# Action item
Scan the data that follows and count the lines with the string "神之奇迹"; answer with the count alone.
BEGIN Dataset entries
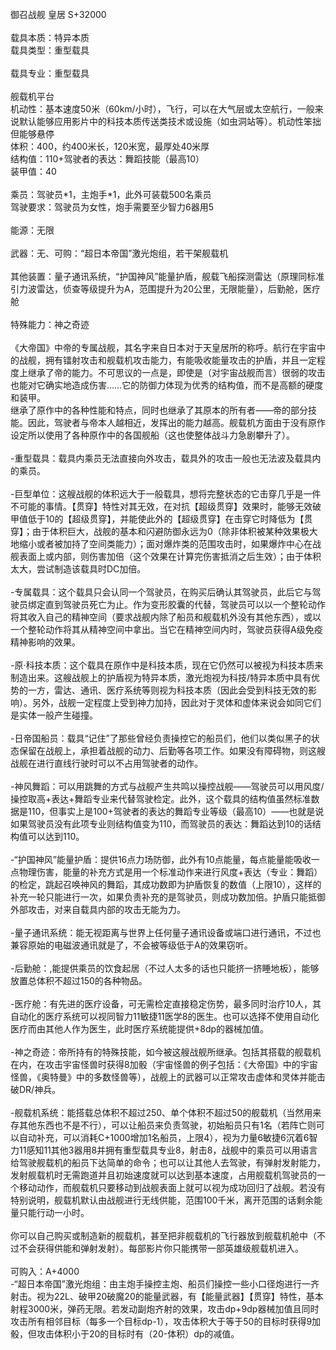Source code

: <title>御召战舰 皇居</title>
<meta name="GENERATOR" content="WinCHM">
<meta http-equiv="Content-Type" content="text/html;charset=gb2312">
<br>御召战舰 皇居 S+32000
<br>
<br>载具本质：特异本质 
<br>载具类型：重型载具 
<br>
<br>载具专业：重型载具 
<br>
<br>舰载机平台 
<br>机动性：基本速度50米（60km/小时），飞行，可以在大气层或太空航行，一般来说默认能够应用影片中的科技本质传送类技术或设施（如虫洞站等）。机动性笨拙但能够悬停 
<br>体积：400，约400米长，120米宽，最厚处40米厚 
<br>结构值：110+驾驶者的表达：舞蹈技能（最高10） 
<br>装甲值：40 
<br>
<br>乘员：驾驶员*1，主炮手*1，此外可装载500名乘员 
<br>驾驶要求：驾驶员为女性，炮手需要至少智力6器用5 
<br>
<br>能源：无限 
<br>
<br>武器：无、可购：“超日本帝国”激光炮组，若干架舰载机 
<br>
<br>其他装置：量子通讯系统，“护国神风”能量护盾，舰载飞船探测雷达（原理同标准引力波雷达，侦查等级提升为A，范围提升为20公里，无限能量），后勤舱，医疗舱 
<br>
<br>特殊能力：神之奇迹 
<br>
<br>《大帝国》中帝的专属战舰，其名字来自日本对于天皇居所的称呼。航行在宇宙中的战舰，拥有镭射攻击和舰载机攻击能力，有能吸收能量攻击的护盾，并且一定程度上继承了帝的能力。不可思议的一点是，即使是（对宇宙战舰而言）很弱的攻击也能对它确实地造成伤害……它的防御力体现为优秀的结构值，而不是高额的硬度和装甲。 
<br>继承了原作中的各种性能和特点，同时也继承了其原本的所有者——帝的部分技能。因此，驾驶者与帝本人越相近，发挥出的能力越高。舰载机方面由于没有原作设定所以使用了各种原作中的各国舰船（这也使整体战斗力急剧攀升了）。 
<br>
<br>-重型载具：载具内乘员无法直接向外攻击，载具外的攻击一般也无法波及载具内的乘员。 
<br>
<br>-巨型单位：这艘战舰的体积远大于一般载具，想将完整状态的它击穿几乎是一件不可能的事情。【贯穿】特性对其无效，在对抗【超级贯穿】效果时，能够无效破甲值低于10的【超级贯穿】，并能使此外的【超级贯穿】在击穿它时降低为【贯穿】；由于体积巨大，战舰的基本和闪避防御永远为0（除非体积被某种效果极大地缩小或者被加持了空间类能力）；面对爆炸类的范围攻击时，如果爆炸中心在战舰表面上或内部，则伤害加倍（这个效果在计算完伤害抵消之后生效）；由于体积太大，尝试制造该载具时DC加倍。 
<br>
<br>-专属载具：这个载具只会认同一个驾驶员，在购买后确认其驾驶员，此后它与驾驶员绑定直到驾驶员死亡为止。作为变形胶囊的代替，驾驶员可以以一个整轮动作将其收入自己的精神空间（要求战舰内除了船员和舰载机外没有其他东西），或以一个整轮动作将其从精神空间中拿出。当它在精神空间内时，驾驶员获得A级免疫精神影响的效果。
<br>
<br>-原·科技本质：这个载具在原作中是科技本质，现在它仍然可以被视为科技本质来制造出来。这艘战舰上的护盾视为特异本质，激光炮视为科技/特异本质中具有优势的一方，雷达、通讯、医疗系统等则视为科技本质（因此会受到科技无效的影响）。另外，战舰一定程度上受到神力加持，因此对于灵体和虚体来说会如同它们是实体一般产生碰撞。 
<br>
<br>-日帝国船员：载具“记住”了那些曾经负责操控它的船员们，他们以类似黑子的状态保留在战舰上，承担着战舰的动力、后勤等各项工作。如果没有障碍物，则这艘战舰在进行直线行驶时可以不占用驾驶者的动作。 
<br>
<br>-神风舞蹈：可以用跳舞的方式与战舰产生共鸣以操控战舰——驾驶员可以用风度/操控取高+表达+舞蹈专业来代替驾驶检定。此外，这个载具的结构值虽然标准数据是110，但事实上是100+驾驶者的表达的舞蹈专业等级（最高10）——也就是说如果驾驶员没有此项专业则结构值变为110，而驾驶员的表达：舞蹈达到10的话结构值可以达到110。 
<br>
<br>-“护国神风”能量护盾：提供16点力场防御，此外有10点能量，每点能量能吸收一点物理伤害，能量的补充方式是用一个标准动作来进行风度+表达（专业：舞蹈）的检定，跳起召唤神风的舞蹈，其成功数即为护盾恢复的数值（上限10），这样的补充一轮只能进行一次，如果负责补充的是驾驶员，则成功数加倍。护盾只能抵御外部攻击，对来自载具内部的攻击无能为力。 
<br>
<br>-量子通讯系统：能无视距离与世界上任何量子通讯设备或端口进行通讯，不过也兼容原始的电磁波通讯就是了，不会被等级低于A的效果窃听。 
<br>
<br>-后勤舱：,能提供乘员的饮食起居（不过人太多的话也只能挤一挤睡地板），能够放置总体积不超过150的各种物品。 
<br>
<br>-医疗舱：有先进的医疗设备，可无需检定直接稳定伤势，最多同时治疗10人，其自动化的医疗系统可以视同智力11敏捷11医学8的医生。也可以选择不使用自动化医疗而由其他人作为医生，此时医疗系统能提供+8dp的器械加值。 
<br>
<br>-神之奇迹：帝所持有的特殊技能，如今被这艘战舰所继承。包括其搭载的舰载机在内，在攻击宇宙怪兽时获得8加骰（宇宙怪兽的例子包括：《大帝国》中的宇宙怪兽，《奥特曼》中的多数怪兽等），战舰上的武器可以正常攻击虚体和灵体并能击破DR/神兵。 
<br>
<br>-舰载机系统：能搭载总体积不超过250、单个体积不超过50的舰载机（当然用来存其他东西也不是不行），可以让船员来负责驾驶，初始船员只有1名（若阵亡则可以自动补充，可以消耗C+1000增加1名船员，上限4），视为力量6敏捷6沉着6智力11感知11其他3器用8并拥有重型载具专业8，射击8，战舰中的乘员可以用语言给驾驶舰载机的船员下达简单的命令；也可以让其他人去驾驶，有弹射发射能力，发射舰载机时无需跑道并且初始速度就可以达到基本速度，占用舰载机驾驶员的一个移动动作，而舰载机只要移动到战舰表面上就可以视为成功回归了战舰。若没有特别说明，舰载机默认由战舰进行无线供能，范围100千米，离开范围的话剩余能量只能行动一小时。 
<br>
<br>你可以自己购买或制造新的舰载机，甚至把非舰载机的飞行器放到舰载机舱中（不过不会获得供能和弹射发射）。每部影片你只能携带一部英雄级舰载机进入。
<br>
<br>可购入：A+4000
<br>-“超日本帝国”激光炮组：由主炮手操控主炮、船员们操控一些小口径炮进行一齐射击。视为22L、破甲20破魔20的能量武器，有【能量武器】【贯穿】特性，基本射程3000米，弹药无限。若发动副炮齐射的效果，攻击dp+9dp器械加值且同时攻击所有相邻目标（每多一个目标dp-1），攻击体积大于等于50的目标时获得9加骰，但攻击体积小于20的目标时有（20-体积）dp的减值。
END Dataset entries
# Task response
2